Valuasi saham pun sudah premium. PBV 5,06x dan PSR 7,30x, hanya PER yang masih tampak “diskon” di kisaran 21x. Tapi angka ini belum mencerminkan potensi penurunan margin jika proyek FTTH mulai berjalan. Sebagai pembanding, $MORA dan $DSSA (melalui MyRepublic) punya strategi ekspansi jaringan yang lebih konservatif, baik dari sisi pricing, target pasar, maupun sumber pendanaan.

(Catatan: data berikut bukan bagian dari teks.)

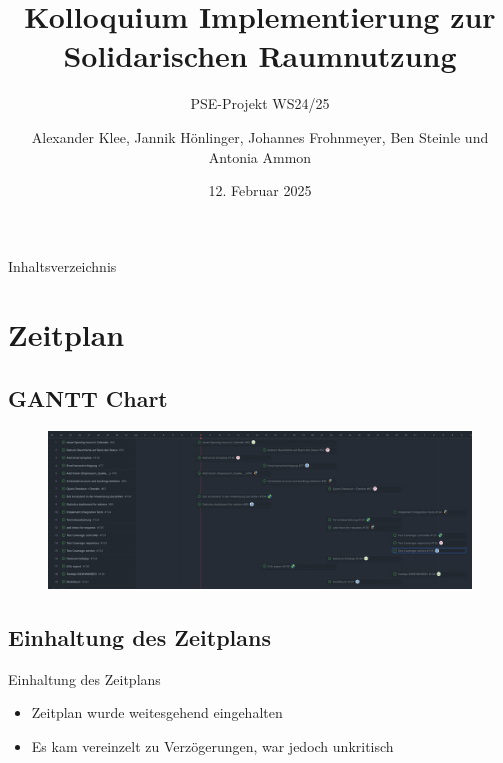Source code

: \documentclass{sdqbeamer}
\title[Solidarische Raumnutzung Implementierung]{Kolloquium Implementierung zur Solidarischen Raumnutzung}
\subtitle{PSE-Projekt WS24/25}
\author[]{Alexander Klee, Jannik Hönlinger, Johannes Frohnmeyer, Ben Steinle und Antonia Ammon}
\date[12.\,2.\,2025]{12. Februar 2025}
\begin{document}
     
    \KITtitleframe
    
    \begin{frame}{Inhaltsverzeichnis}
    \tableofcontents
    \end{frame}
    
    \section{Zeitplan}
    
    \subsection{GANTT Chart}
    \begin{frame}{\insertsubsectionhead}
        \begin{figure}
            \centering
            \includegraphics[width=1\linewidth]{tasks.png}
            \label{fig:enter-label}
        \end{figure}
    \end{frame}
    \subsection{Einhaltung des Zeitplans}
    \begin{frame}{Einhaltung des Zeitplans}
        \begin{itemize}
            \item Zeitplan wurde weitesgehend eingehalten
            \item Es kam vereinzelt zu Verzögerungen, war jedoch unkritisch
        \end{itemize}
    \end{frame}
    
    
\end{document}
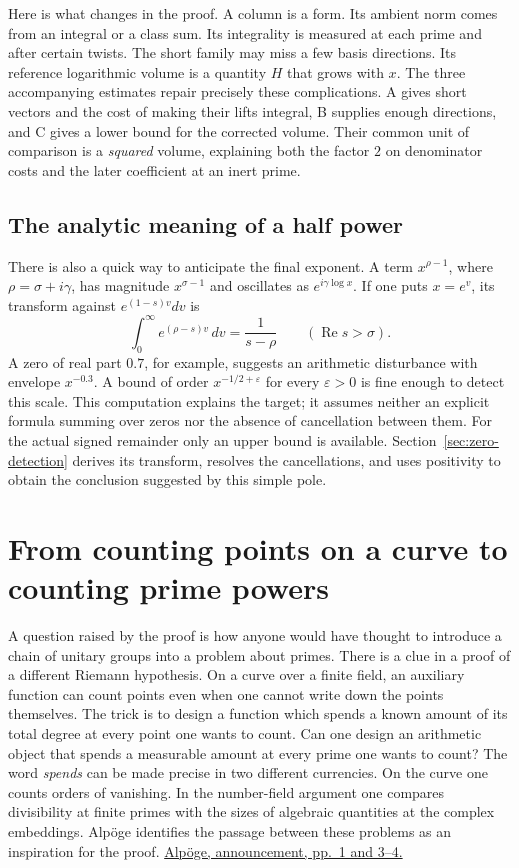 \documentclass[11pt,letterpaper]{article}
\renewcommand{\Re}{\operatorname{Re}}
\begin{document}
Here is what changes in the proof. A column is a form. Its ambient norm comes from an integral or a class sum. Its integrality is measured at each prime and after certain twists. The short family may miss a few basis directions. Its reference logarithmic volume is a quantity \(H\) that grows with \(x\). The three accompanying estimates repair precisely these complications. A gives short vectors and the cost of making their lifts integral, B supplies enough directions, and C gives a lower bound for the corrected volume. Their common unit of comparison is a \emph{squared} volume, explaining both the factor \(2\) on denominator costs and the later coefficient at an inert prime.

\subsection{The analytic meaning of a half power}
There is also a quick way to anticipate the final exponent. A term \(x^{\rho-1}\), where \(\rho=\sigma+i\gamma\), has magnitude \(x^{\sigma-1}\) and oscillates as \(e^{i\gamma\log x}\). If one puts \(x=e^v\), its transform against \(e^{(1-s)v}dv\) is
\[
     \int_0^\infty e^{(\rho-s)v}\,dv=\frac1{s-\rho}
          \qquad(\Re s>\sigma).
\]
A zero of real part \(0.7\), for example, suggests an arithmetic disturbance with envelope \(x^{-0.3}\). A bound of order \(x^{-1/2+\varepsilon}\) for every \(\varepsilon>0\) is fine enough to detect this scale. This computation explains the target; it assumes neither an explicit formula summing over zeros nor the absence of cancellation between them. For the actual signed remainder only an upper bound is available. Section~\ref{sec:zero-detection} derives its transform, resolves the cancellations, and uses positivity to obtain the conclusion suggested by this simple pole.

\section{From counting points on a curve to counting prime powers}
\label{sec:discovery}

A question raised by the proof is how anyone would have thought to introduce a chain of unitary groups into a problem about primes. There is a clue in a proof of a different Riemann hypothesis. On a curve over a finite field, an auxiliary function can count points even when one cannot write down the points themselves. The trick is to design a function which spends a known amount of its total degree at every point one wants to count. Can one design an arithmetic object that spends a measurable amount at every prime one wants to count? The word \emph{spends} can be made precise in two different currencies. On the curve one counts orders of vanishing. In the number-field argument one compares divisibility at finite primes with the sizes of algebraic quantities at the complex embeddings. Alpöge identifies the passage between these problems as an inspiration for the proof. \href{https://alpo.ge/remark.pdf}{Alpöge, announcement, pp.~1 and 3--4.}
\end{document}
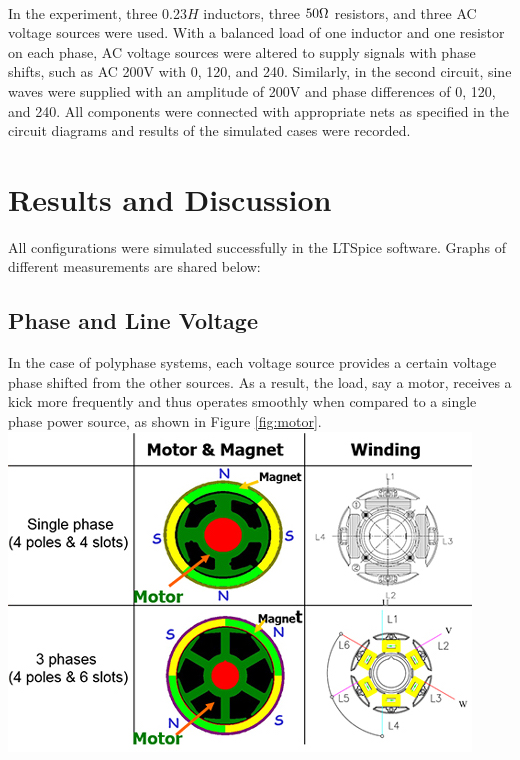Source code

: \documentclass[journal]{IEEEtran}
\begin{document}
\\

\noindent In the experiment, three 0.23$H$ inductors, three $50\ohm$ resistors, and three AC voltage sources were used. With a balanced load of one inductor and one resistor on each phase, AC voltage sources were altered to supply signals with phase shifts, such as AC 200V with 0\degree, 120\degree, and 240\degree. Similarly, in the second circuit, sine waves were supplied with an amplitude of 200V and phase differences of 0\degree, 120\degree, and 240\degree. All components were connected with appropriate nets as specified in the circuit diagrams and results of the simulated cases were recorded.

\section{Results and Discussion}

\noindent All configurations were simulated successfully in the LTSpice software. Graphs of different measurements are shared below:


\subsection{Phase and Line Voltage}

\noindent In the case of polyphase systems, each voltage source provides a certain voltage phase shifted from the other sources. As a result, the load, say a motor, receives a kick more frequently and thus operates smoothly when compared to a single phase power source, as shown in Figure \ref{fig:motor}.\\

\begingroup
    \centering
    \medskip
    \includegraphics[width=\columnwidth]{images/motor.jpg}
    \label{fig:motor}
    \medskip
\endgroup
\end{document}
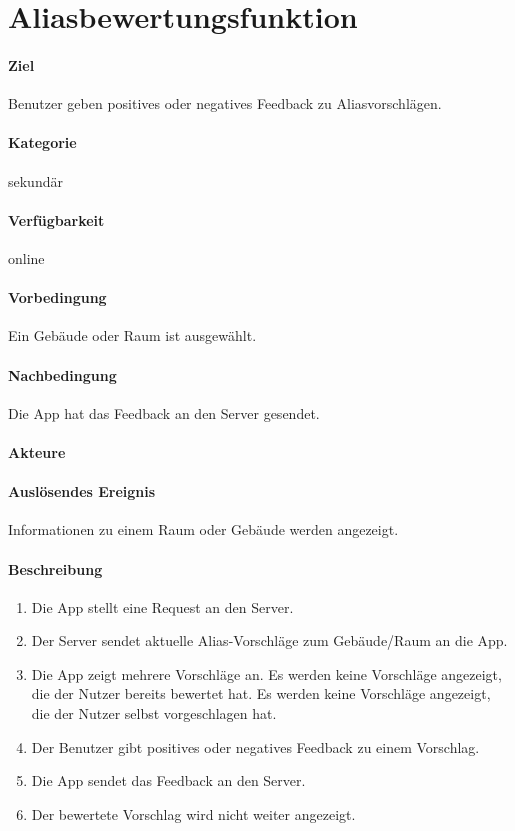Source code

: \section{Aliasbewertungsfunktion}
\label{Aliasbewertungsfunktion}
\paragraph{Ziel}
Benutzer geben positives oder negatives Feedback zu Aliasvorschlägen.
\paragraph{Kategorie}
sekundär
\paragraph{Verfügbarkeit}
online
\paragraph{Vorbedingung}
Ein Gebäude oder Raum ist ausgewählt.
\paragraph{Nachbedingung}
Die App hat das Feedback an den Server gesendet.
\paragraph{Akteure}

\paragraph{Auslösendes Ereignis}
Informationen zu einem Raum oder Gebäude werden angezeigt.
\paragraph{Beschreibung}
\begin{enumerate}
    \item Die App stellt eine Request an den Server.
    \item Der Server sendet aktuelle Alias-Vorschläge zum Gebäude/Raum an die App.
    \item Die App zeigt mehrere Vorschläge an. Es werden keine Vorschläge angezeigt, die der Nutzer bereits bewertet hat. Es werden keine Vorschläge angezeigt, die der Nutzer selbst vorgeschlagen hat.
    \item Der Benutzer gibt positives oder negatives Feedback zu einem Vorschlag.
    \item Die App sendet das Feedback an den Server.
    \item Der bewertete Vorschlag wird nicht weiter angezeigt.
\end{enumerate}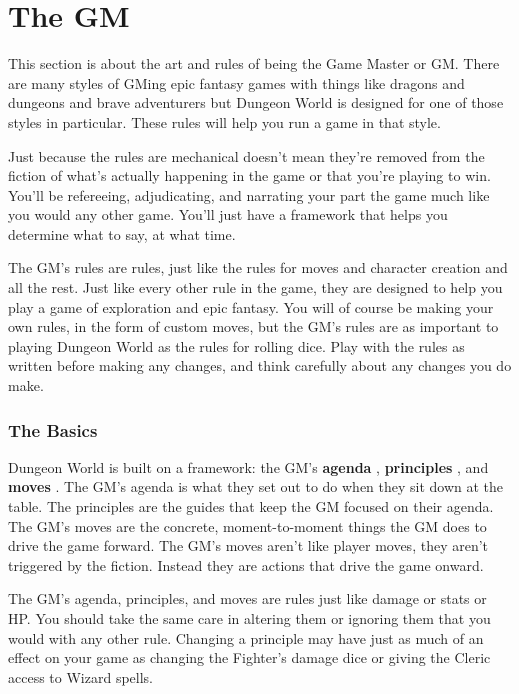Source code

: \chapter{The GM}
  
 



This section is about the art and rules of being the Game Master or GM. There are many styles of GMing epic fantasy games with things like dragons and dungeons and brave adventurers but Dungeon World is designed for one of those styles in particular. These rules will help you run a game in that style.

 

Just because the rules are mechanical doesn't mean they're removed from the fiction of what's actually happening in the game or that you're playing to win. You'll be refereeing, adjudicating, and narrating your part the game much like you would any other game. You'll just have a framework that helps you determine what to say, at what time.

 

The GM's rules are rules, just like the rules for moves and character creation and all the rest. Just like every other rule in the game, they are designed to help you play a game of exploration and epic fantasy. You will of course be making your own rules, in the form of custom moves, but the GM's rules are as important to playing Dungeon World as the rules for rolling dice. Play with the rules as written before making any changes, and think carefully about any changes you do make.

 
\subsection{The Basics}   
 

Dungeon World is built on a framework: the GM's {\bf agenda} , {\bf principles} , and {\bf moves} . The GM's agenda is what they set out to do when they sit down at the table. The principles are the guides that keep the GM focused on their agenda. The GM's moves are the concrete, moment-to-moment things the GM does to drive the game forward. The GM's moves aren't like player moves, they aren't triggered by the fiction. Instead they are actions that drive the game onward.

 

The GM's agenda, principles, and moves are rules just like damage or stats or HP. You should take the same care in altering them or ignoring them that you would with any other rule. Changing a principle may have just as much of an effect on your game as changing the Fighter's damage dice or giving the Cleric access to Wizard spells.


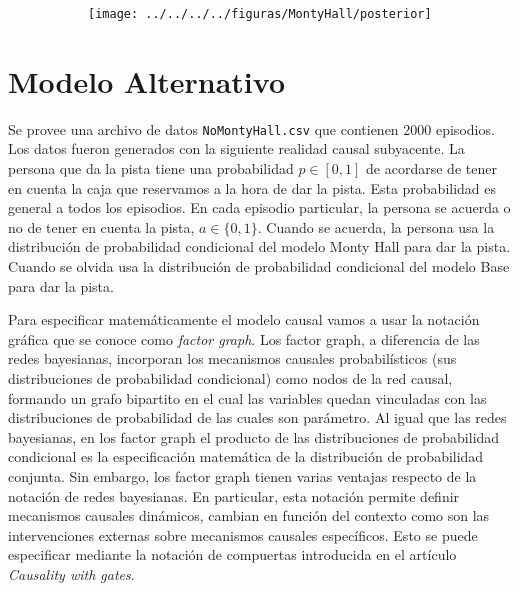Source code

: \documentclass[a4paper,10pt]{article}
\begin{document}
 \begin{figure}[H] \centering
\begin{subfigure}[t]{0.48\textwidth}
\texttt{[image: ../../../../figuras/MontyHall/posterior]}
\end{subfigure}
\end{figure}

\section{Modelo Alternativo}

Se provee una archivo de datos \texttt{NoMontyHall.csv} que contienen 2000 episodios.
%
Los datos fueron generados con la siguiente realidad causal subyacente.
%
La persona que da la pista tiene una probabilidad $p \in [0,1]$ de acordarse de tener en cuenta la caja que reservamos a la hora de dar la pista.
%
Esta probabilidad es general a todos los episodios.
%
En cada episodio particular, la persona se acuerda o no de tener en cuenta la pista, $a \in \{0,1\}$.
%
Cuando se acuerda, la persona usa la distribución de probabilidad condicional del modelo Monty Hall para dar la pista.
%
Cuando se olvida usa la distribución de probabilidad condicional del modelo Base para dar la pista.


Para especificar matemáticamente el modelo causal vamos a usar la notación gráfica que se conoce como \emph{factor graph}.
%
Los factor graph, a diferencia de las redes bayesianas, incorporan los mecanismos causales probabilísticos (sus distribuciones de probabilidad condicional) como nodos de la red causal, formando un grafo bipartito en el cual las variables quedan vinculadas con las distribuciones de probabilidad de las cuales son parámetro.
%
Al igual que las redes bayesianas, en los factor graph el producto de las distribuciones de probabilidad condicional es la especificación matemática de la distribución de probabilidad conjunta.
%
Sin embargo, los factor graph tienen varias ventajas respecto de la notación de redes bayesianas.
%
En particular, esta notación permite definir mecanismos causales dinámicos, cambian en función del contexto como son las intervenciones externas sobre mecanismos causales específicos.
%
Esto se puede especificar mediante la notación de compuertas introducida en el artículo \emph{Causality with gates}.

\end{document}

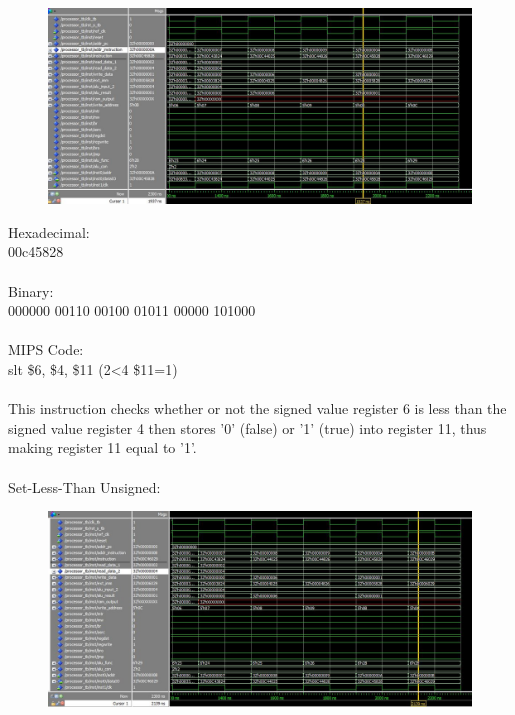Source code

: \documentclass[paper=letter, fontsize=11pt]{scrartcl} %
\numberwithin{equation}{section}
\numberwithin{figure}{section}
\numberwithin{table}{section}
\begin{document}
\begin{figure}[H]
	\centering
		\includegraphics[width=150mm]{../sim/photo/setlessthansigned.JPG}
	\label{fig:Set-Less-Than Signed}
\end{figure}

Hexadecimal:
\\
00c45828
\\
\\
Binary:
\\
000000 00110 00100 01011 00000 101000
\\
\\
MIPS Code:
\\
slt \$6, \$4, \$11 (2<4 \$11=1)
\\
\\
This instruction checks whether or not the signed value register 6 is less than the signed value register 4 then stores '0' (false) or '1' (true) into register 11, thus making register 11 equal to '1'.
\\
\pagebreak
\\
Set-Less-Than Unsigned:

\begin{figure}[H]
	\centering
		\includegraphics[width=150mm]{../sim/photo/setlessthanunsigned.JPG}
	\label{fig:Set-Less-Than Unsigned}
\end{figure}
\end{document}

Rights issue ini memang bisa menjadi titik lompatan bagi perusahaan untuk keluar dari bayang-bayang "perusahaan reklame" menjadi penyedia infrastruktur konektivitas. Tapi juga bisa menjadi lonceng alarm jika eksekusinya meleset. Di industri yang padat modal, berdarah-darah di awal, dan sensitif terhadap churn rate, harga murah tidak cukup. Yang dibutuhkan adalah skala, loyalitas pelanggan, efisiensi operasional, dan kekuatan modal kerja yang tidak habis hanya karena gagal mencapai target konversi.
Dalam iklim bisnis yang kian sensitif terhadap narasi pertumbuhan, rights issue senilai Rp 5,9 triliun dengan janji internet murah bukan sekadar aksi korporasi. Ini pertaruhan besar yang menuntut presisi eksekusi. Bagi investor, hak untuk menebus saham baru bukanlah sekadar hak. Ia adalah pilihan: apakah Anda percaya pada mimpi besar, atau sekadar menjadi penonton dari drama yang mungkin berakhir mahal.
Ini bukan rekomendasi jual dan beli saham. Keputusan ada di tangan masing-masing investor.